I wish I could distribute this article to every person in Pakistan. What I will do, I will translate in Urdu and give it to many people around me.
What a correlation, sir. I am impressed. Yes, Taliban are like cancer cells, they don’t foresee that if Pakistan perishes, they perish too. They are like all of us, very hard to identify and very hard to eliminate and so collateral damage is imminent.
You have done extremely intelligent correlation. You are genius sir. Unlike, very unlike other Americans, you are trying to identify the root cause, and I must say that you know the problem more than many Pakistanis do. Barack Obama also tries to understand things out here. Can you please, please please send this article to him and to Richard Holbrooke and to Mrs. Clinton and yes to our own President?

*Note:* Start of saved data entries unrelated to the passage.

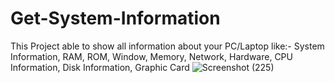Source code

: # Get-System-Information
This Project able to show all information about your PC/Laptop
like:-
System Information,
RAM,
ROM,
Window,
Memory,
Network,
Hardware,
CPU Information,
Disk Information,
Graphic Card
![Screenshot (225)](https://user-images.githubusercontent.com/71000042/168090208-045329ff-5389-47bb-af07-7ccb49657e03.png)



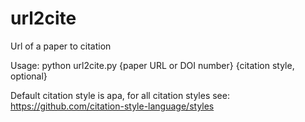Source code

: # url2cite
Url of a paper to citation

Usage: python url2cite.py {paper URL or DOI number} {citation style, optional}

Default citation style is apa, for all citation styles see: https://github.com/citation-style-language/styles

Oracle, you are very kind. I hope I have some understanding of cancer, hard-won, and perhaps some insight into how national movements can be cancer-like, with some specific historical examples. To be frank, I was not sure that the Taliban, specifically, fit the mold, though I suspected it might - for that judgment I count on the superior detailed knowledge of those of you who are closer to that specific problem, and more aware of the details. As for *current* American leaders, I suspect that their understanding of the *general* nature of the problem is pretty good, already, but where foreign leaders and citizens could use a lot of help would be regarding *specific* ways that they might help, ways that would have the support of Pakistani leadership and people. If Americans try to “help” in ways that do not have your active and widespread support, the effort might very likely backfire, drawing sympathy to the enemy, rather than harming them. In Part 2, (coming *very* soon!), I suggest some *general* strategies for fighting a national cancer, and I invite you and other readers to suggest *specific* things that the US or others might do to help, things that might have the support of the people. If there are any such specific suggestions, from the Pakistani people, *those* are probably what I should send to Obama, Clinton, and Holbrooke!
i have no sympathies with Talibans — However some time i think that if 9/11 had not been happened these Talibans would have not been portrayed as such as they are today.
i have no sympathies with Talibans — However some time i think that if 9/11 had not been happened these Talibans would have not been portrayed as such as they are today.
Who created and supported Talibans and why. . Such like questions also need to be impartialy discussed
Oh, also, Oracle, thank you so much for offering to translate and distribute the article more widely! Perhaps TPS would also be interested in publishing a translation? If these ideas, in any language, “go viral” and spread widely, from person to person and through the media, perhaps they might offer some immunity to the cancerous spread of the Taliban’s ideas?! I realize there are long odds against my little article becoming the seed to make that kind of a difference, but I can hope, and even if the odds against are a million to one, I’d consider the time very well spent, considering the *colossal* stakes involved!